The amount of the lien, however, should be credited with legal interest from the date of the verbal purchase on the $385 representing the total consideration agreed to be paid for the property, and the remainder, after deducting the credit of interest on the consideration agreed to be paid (as representing the amount of rental charges under the cases supra), should be ordered paid to plaintiff, and the balance of the purchase money, if any, should be paid to defendant, since there is an understanding between him and his mortgagee as to the payment of the unpaid interest item due on the mortgage debt. There is no proof in the record as to when or in what installments plaintiff paid the mortgage debt of the Stearns Coal Lumber Company, and, unless the parties can agree thereon, proof should be taken on that issue and judgment rendered accordingly.
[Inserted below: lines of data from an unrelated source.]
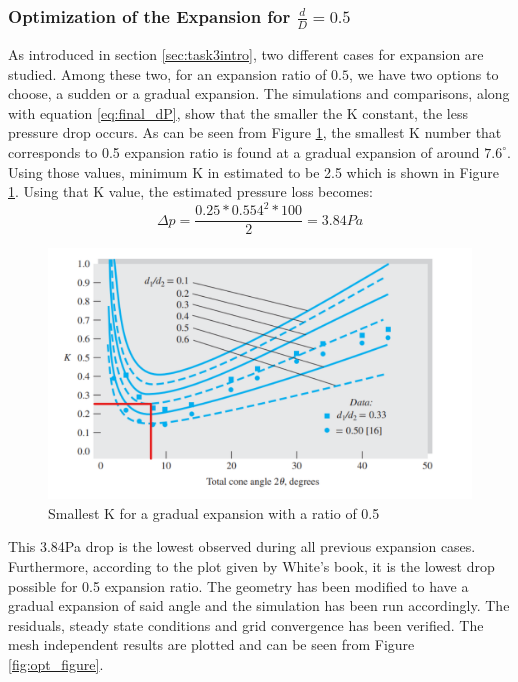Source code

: \subsubsection{Optimization of the Expansion for $\frac{d}{D} = 0.5$}

As introduced in section \ref{sec:task3intro}, two different cases for expansion are studied. Among these two, for an expansion ratio of $0.5$, we have two options to choose, a sudden or a gradual expansion. The simulations and comparisons, along with equation \ref{eq:final_dP}, show that the smaller the K constant, the less pressure drop occurs. As can be seen from Figure \ref{fig:cone_angle}, the smallest K number that corresponds to 0.5 expansion ratio is found at a gradual expansion of around $7.6^{\circ}$. \\

\noindent Using those values, minimum K in estimated to be 2.5 which is shown in Figure \ref{fig:cone_angle}. Using that K value, the estimated pressure loss becomes:
\[\Delta p = \frac{0.25 * 0.554^2 * 100}{2} = 3.84Pa \]


\begin{figure}[H]
    \centering
    \includegraphics[width=.6\linewidth]{images/task3/cone_angle.png}
    \caption{Smallest K for a gradual expansion with a ratio of 0.5 \cite{white_chul_2016}}
    \label{fig:cone_angle}
\end{figure}


\noindent This 3.84Pa drop is the lowest observed during all previous expansion cases. Furthermore, according to the plot given by White's book, it is the lowest drop possible for 0.5 expansion ratio. The geometry has been modified to have a gradual expansion of said angle and the simulation has been run accordingly. The residuals, steady state conditions and grid convergence has been verified. The mesh independent results are plotted and can be seen from Figure \ref{fig:opt_figure}. 


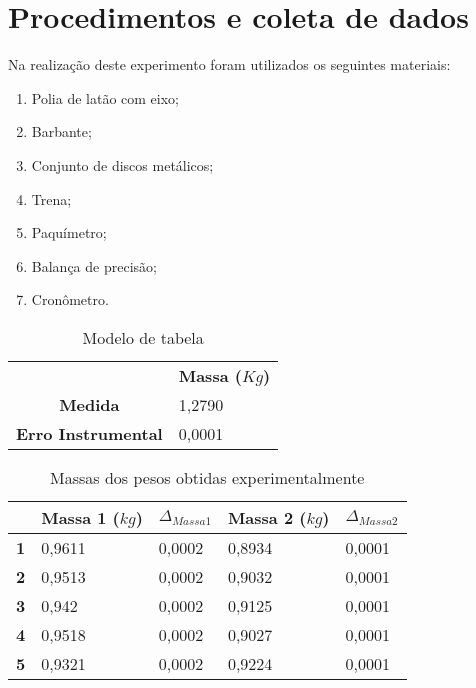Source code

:\documentclass[a4paper]{article}
\begin{document}
\section{Procedimentos e coleta de dados}

Na realização deste experimento foram utilizados os seguintes materiais: 
\begin{enumerate} 
	\item Polia de latão com eixo;
	\item Barbante;
	\item Conjunto de discos metálicos;
	\item Trena;
	\item Paquímetro;
	\item Balança de precisão;
	\item Cronômetro.
 \end {enumerate} 

\begin{table}[!ht]
	\begin{center}
		\caption{Modelo de tabela}
		\begin{tabular}{| l | l |}
			\cline{2-2} \multicolumn{0}{c|}{ } & \multicolumn{1}{c|}{\textbf{Massa ($Kg$)}} \\  \cline{1-2}
			\multicolumn{0}{|c|}{\textbf{Medida}} & 1,2790\\ \hline
			\multicolumn{0}{|c|}{\textbf{Erro Instrumental}} & 0,0001\\ \hline
		\end{tabular}
	\end{center}
\end{table}

\begin{table}[!ht]
	\begin{center}
	\caption{Massas dos pesos obtidas experimentalmente}
    \begin{tabular}{|l|l|l|l|l|}
    \hline
    ~ & \textbf{Massa 1} ($kg$) & $\Delta_{Massa 1}$ & \textbf{Massa 2} ($kg$) & $\Delta_{Massa 2}$ \\ \hline
    \textbf{1} & 0,9611  & 0,0002  & 0,8934  & 0,0001  \\ \hline
    \textbf{2} & 0,9513  & 0,0002  & 0,9032  & 0,0001  \\ \hline
    \textbf{3} & 0,942   & 0,0002  & 0,9125  & 0,0001  \\ \hline
    \textbf{4} & 0,9518  & 0,0002  & 0,9027  & 0,0001  \\ \hline
    \textbf{5} & 0,9321  & 0,0002  & 0,9224  & 0,0001  \\ \hline
    \end{tabular}
    \end{center}
\end{table}
\end{document}
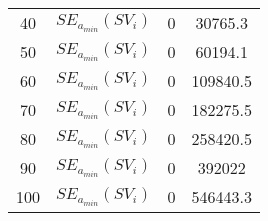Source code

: \begin{table}[H]
\begin{tabular}{cc|cc}
40                                                          & $SE_{a_{min}}(SV_i)$                                                           & 0                                                             & 30765.3                                                               \\
50                                                          & $SE_{a_{min}}(SV_i)$                                                           & 0                                                             & 60194.1                                                               \\
60                                                          & $SE_{a_{min}}(SV_i)$                                                           & 0                                                             & 109840.5                                                              \\
70                                                          & $SE_{a_{min}}(SV_i)$                                                           & 0                                                             & 182275.5                                                              \\
80                                                          & $SE_{a_{min}}(SV_i)$                                                           & 0                                                             & 258420.5                                                              \\
90                                                          & $SE_{a_{min}}(SV_i)$                                                           & 0                                                             & 392022                                                                \\
100                                                         & $SE_{a_{min}}(SV_i)$                                                           & 0                                                             & 546443.3                                                             
\end{tabular}
\end{table}

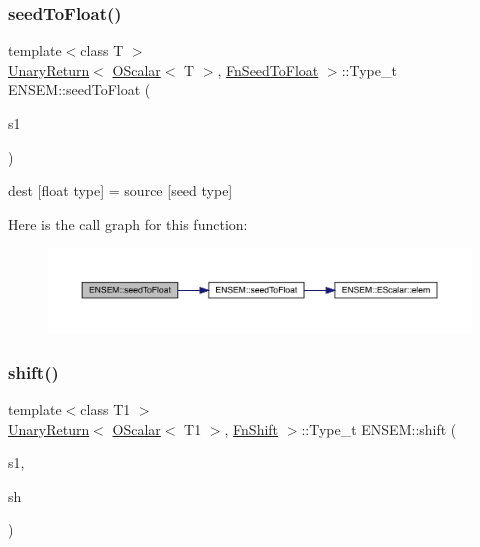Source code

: \subsubsection{\texorpdfstring{seedToFloat()}{seedToFloat()}}
{\footnotesize\ttfamily template$<$class T $>$ \\
\mbox{\hyperlink{structENSEM_1_1UnaryReturn}{Unary\+Return}}$<$ \mbox{\hyperlink{classENSEM_1_1OScalar}{O\+Scalar}}$<$ T $>$, \mbox{\hyperlink{structENSEM_1_1FnSeedToFloat}{Fn\+Seed\+To\+Float}} $>$\+::Type\+\_\+t E\+N\+S\+E\+M\+::seed\+To\+Float (\begin{DoxyParamCaption}\item[{const \mbox{\hyperlink{classENSEM_1_1OScalar}{O\+Scalar}}$<$ T $>$ \&}]{s1 }\end{DoxyParamCaption})\hspace{0.3cm}{\ttfamily [inline]}}



dest \mbox{[}float type\mbox{]} = source \mbox{[}seed type\mbox{]} 

Here is the call graph for this function\+:\nopagebreak
\begin{figure}[H]
\begin{center}
\leavevmode
\includegraphics[width=350pt]{d1/d71/group__obsscalar_gad5154b123a75f53178134d8518242639_cgraph}
\end{center}
\end{figure}
\mbox{\label{group__obsscalar_ga2baf234651cfec54ad620a11e79d6ac6}} 
\subsubsection{\texorpdfstring{shift()}{shift()}}
{\footnotesize\ttfamily template$<$class T1 $>$ \\
\mbox{\hyperlink{structENSEM_1_1UnaryReturn}{Unary\+Return}}$<$ \mbox{\hyperlink{classENSEM_1_1OScalar}{O\+Scalar}}$<$ T1 $>$, \mbox{\hyperlink{structENSEM_1_1FnShift}{Fn\+Shift}} $>$\+::Type\+\_\+t E\+N\+S\+E\+M\+::shift (\begin{DoxyParamCaption}\item[{const \mbox{\hyperlink{classENSEM_1_1OScalar}{O\+Scalar}}$<$ T1 $>$ \&}]{s1,  }\item[{int}]{sh }\end{DoxyParamCaption})\hspace{0.3cm}{\ttfamily [inline]}}

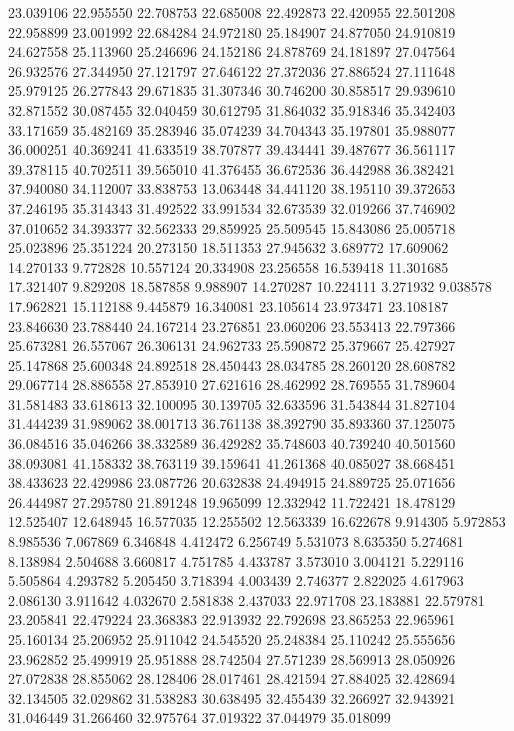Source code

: 23.039106
22.955550
22.708753
22.685008
22.492873
22.420955
22.501208
22.958899
23.001992
22.684284
24.972180
25.184907
24.877050
24.910819
24.627558
25.113960
25.246696
24.152186
24.878769
24.181897
27.047564
26.932576
27.344950
27.121797
27.646122
27.372036
27.886524
27.111648
25.979125
26.277843
29.671835
31.307346
30.746200
30.858517
29.939610
32.871552
30.087455
32.040459
30.612795
31.864032
35.918346
35.342403
33.171659
35.482169
35.283946
35.074239
34.704343
35.197801
35.988077
36.000251
40.369241
41.633519
38.707877
39.434441
39.487677
36.561117
39.378115
40.702511
39.565010
41.376455
36.672536
36.442988
36.382421
37.940080
34.112007
33.838753
13.063448
34.441120
38.195110
39.372653
37.246195
35.314343
31.492522
33.991534
32.673539
32.019266
37.746902
37.010652
34.393377
32.562333
29.859925
25.509545
15.843086
25.005718
25.023896
25.351224
20.273150
18.511353
27.945632
3.689772
17.609062
14.270133
9.772828
10.557124
20.334908
23.256558
16.539418
11.301685
17.321407
9.829208
18.587858
9.988907
14.270287
10.224111
3.271932
9.038578
17.962821
15.112188
9.445879
16.340081
23.105614
23.973471
23.108187
23.846630
23.788440
24.167214
23.276851
23.060206
23.553413
22.797366
25.673281
26.557067
26.306131
24.962733
25.590872
25.379667
25.427927
25.147868
25.600348
24.892518
28.450443
28.034785
28.260120
28.608782
29.067714
28.886558
27.853910
27.621616
28.462992
28.769555
31.789604
31.581483
33.618613
32.100095
30.139705
32.633596
31.543844
31.827104
31.444239
31.989062
38.001713
36.761138
38.392790
35.893360
37.125075
36.084516
35.046266
38.332589
36.429282
35.748603
40.739240
40.501560
38.093081
41.158332
38.763119
39.159641
41.261368
40.085027
38.668451
38.433623
22.429986
23.087726
20.632838
24.494915
24.889725
25.071656
26.444987
27.295780
21.891248
19.965099
12.332942
11.722421
18.478129
12.525407
12.648945
16.577035
12.255502
12.563339
16.622678
9.914305
5.972853
8.985536
7.067869
6.346848
4.412472
6.256749
5.531073
8.635350
5.274681
8.138984
2.504688
3.660817
4.751785
4.433787
3.573010
3.004121
5.229116
5.505864
4.293782
5.205450
3.718394
4.003439
2.746377
2.822025
4.617963
2.086130
3.911642
4.032670
2.581838
2.437033
22.971708
23.183881
22.579781
23.205841
22.479224
23.368383
22.913932
22.792698
23.865253
22.965961
25.160134
25.206952
25.911042
24.545520
25.248384
25.110242
25.555656
23.962852
25.499919
25.951888
28.742504
27.571239
28.569913
28.050926
27.072838
28.855062
28.128406
28.017461
28.421594
27.884025
32.428694
32.134505
32.029862
31.538283
30.638495
32.455439
32.266927
32.943921
31.046449
31.266460
32.975764
37.019322
37.044979
35.018099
The finding of the chancellor that plaintiff had not asked for a cancellation of the contract, as well as the effect he gave thereto, is erroneous for a number of reasons, two of which are: (1) That under his theory of the case there never was an enforceable contract to be canceled, and the rights of the parties arise from the mere statement of the facts, together with a prayer for the relief to which they are entitled thereunder; and (2) because plaintiff on December 14, 1933, filed an amended petition in which he expressly said: "Comes now the plaintiff and adopts each and every allegation in the petition, and by way of amendment says that he is entitled to a rescission of the contract set out in the petition, and he pleads and relies on the Statute of Frauds in such cases made and provided."
For the reasons stated, the judgment is reversed, with directions to set it aside, and for proceedings not inconsistent with this opinion.